[MATERIAL FOR THIS TASK]
____________________

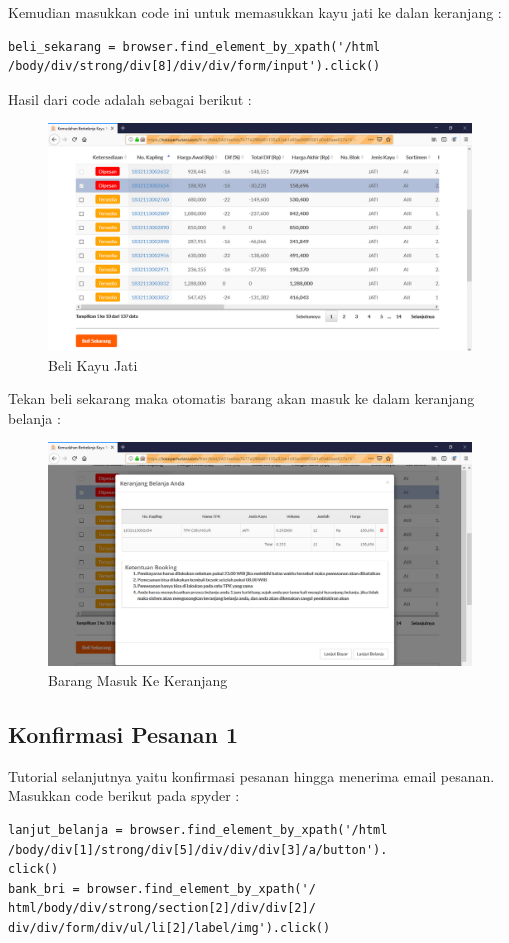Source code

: Kemudian masukkan code ini untuk memasukkan kayu jati ke dalan keranjang :
\begin{verbatim}
beli_sekarang = browser.find_element_by_xpath('/html
/body/div/strong/div[8]/div/div/form/input').click()
\end{verbatim}
Hasil dari code adalah sebagai berikut :
\begin{figure}[h]
	\centering
	\includegraphics[scale=0.25]{figures/belii}
	\caption{Beli Kayu Jati}
\end{figure}

\newpage
Tekan beli sekarang maka otomatis barang akan masuk ke dalam keranjang belanja :
\begin{figure}[h]
	\centering
	\includegraphics[scale=0.25]{figures/keranjangg}
	\caption{Barang Masuk Ke Keranjang}
\end{figure}

\subsection{Konfirmasi Pesanan 1}
Tutorial selanjutnya yaitu konfirmasi pesanan hingga menerima email pesanan. 
Masukkan code berikut pada spyder :
\begin{verbatim}
lanjut_belanja = browser.find_element_by_xpath('/html
/body/div[1]/strong/div[5]/div/div/div[3]/a/button').
click()
bank_bri = browser.find_element_by_xpath('/
html/body/div/strong/section[2]/div/div[2]/
div/div/form/div/ul/li[2]/label/img').click()
\end{verbatim}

____________________

[WHAT YOU ARE ASKED TO DO]
Search the entries for "caption" and copy out each line that has it.

[SOLUTION]
	\caption{Beli Kayu Jati}
	\caption{Barang Masuk Ke Keranjang}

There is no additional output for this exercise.